Şu ilk cümleyi kaç defa yazıp sildiğimi, yeniden yazıp sildiğimi yeniden yazıp sildiğimi ve yeniden yazdığımı bilemezsin. Çok. Aklımdakileri, anıları, öğrenmeleri, hatırlayıp güldüklerimi, iyi ki'lerimi keşkelerimi karşımda olsan da anlatsam sana. Çünkü zor olacak yazması biliyorum.

Otobüsteyim şuan. Son yazımı Alanya'dan dönerken karalamışım. Şimdi de Alanya'ya gidiyorum. Anneme gidiyorum, babama, kardeşime,. Evime...

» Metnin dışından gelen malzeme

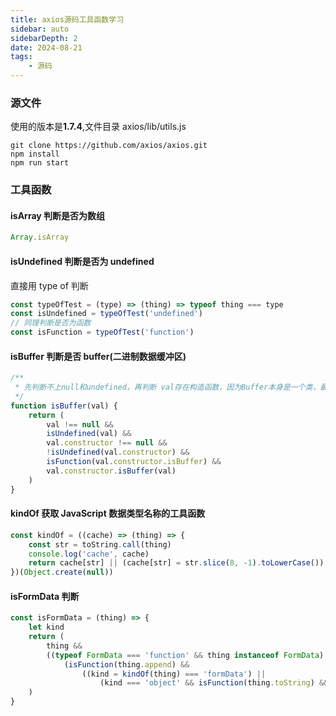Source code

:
```yaml
---
title: axios源码工具函数学习
sidebar: auto
sidebarDepth: 2
date: 2024-08-21
tags:
    - 源码
---
```


### 源文件

使用的版本是**1.7.4**,文件目录 axios/lib/utils.js

```shell
git clone https://github.com/axios/axios.git
npm install
npm run start
```

### 工具函数

#### isArray 判断是否为数组

```js
Array.isArray
```

#### isUndefined 判断是否为 undefined

直接用 type of 判断

```js
const typeOfTest = (type) => (thing) => typeof thing === type
const isUndefined = typeOfTest('undefined')
// 同理判断是否为函数
const isFunction = typeOfTest('function')
```

#### isBuffer 判断是否 buffer(二进制数据缓冲区)

```js
/**
 * 先判断不上null和undefined，再判断 val存在构造函数，因为Buffer本身是一个类，最后通过自身的isBuffer方法判断
 */
function isBuffer(val) {
    return (
        val !== null &&
        isUndefined(val) &&
        val.constructor !== null &&
        !isUndefined(val.constructor) &&
        isFunction(val.constructor.isBuffer) &&
        val.constructor.isBuffer(val)
    )
}
```

#### kindOf 获取 JavaScript 数据类型名称的工具函数

```js
const kindOf = ((cache) => (thing) => {
    const str = toString.call(thing)
    console.log('cache', cache)
    return cache[str] || (cache[str] = str.slice(8, -1).toLowerCase())
})(Object.create(null))
```

#### isFormData 判断

```js
const isFormData = (thing) => {
    let kind
    return (
        thing &&
        ((typeof FormData === 'function' && thing instanceof FormData) ||
            (isFunction(thing.append) &&
                ((kind = kindOf(thing) === 'formData') ||
                    (kind === 'object' && isFunction(thing.toString) && thing.toString() === '[object FormData]'))))
    )
}
```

Bu iki yolculuk arasında yaşananların hikayesi. Yaşayanların, yaşatanların.

300 Spartalı. 
Şaka lan şaka, dur gaza geldin hemen.

Bu aslında bir gençlik hikayesi. Birbirlerini hayatlarında hiç görmemiş 40 gencin (belki 6-7 tanesi görüşüyor olabilir) 6 günde nasıl bu kadar yakın arkadaş olabildiğinin, kardeş olabildiğinin, dost olabildiğinin ve hatta sevgili olabildiğinin hikayesi.  

2012 Şubat'ta başlıyor hikayemiz. 

Başvuru formunu mutfakta kahve içerken doldurmuştum. Semih vardı yanımda, Erkut'la çalıp söylüyorlardı. Ikisi güzel çalıp söylerler. Alışıdığı gibi bir word belgesi değildi jotformdu kendileri. Formu doldurup gönderip bir mail, bir telefon bekliyordum artık. Kaç gün sonraydı net hatırlamıyorum ama bir pazartesi günü biz Karahisar Lezzet Lokantası'nda iken çaldı Semih'in telefonu. Aslı "O Ali godoşuna söyle telefonuna baksın." diyordu. Semih'te General Mobile vardı o zaman, tekrar etmesine gerek kalmadı. Duymuştum zaten Aslı'yı. 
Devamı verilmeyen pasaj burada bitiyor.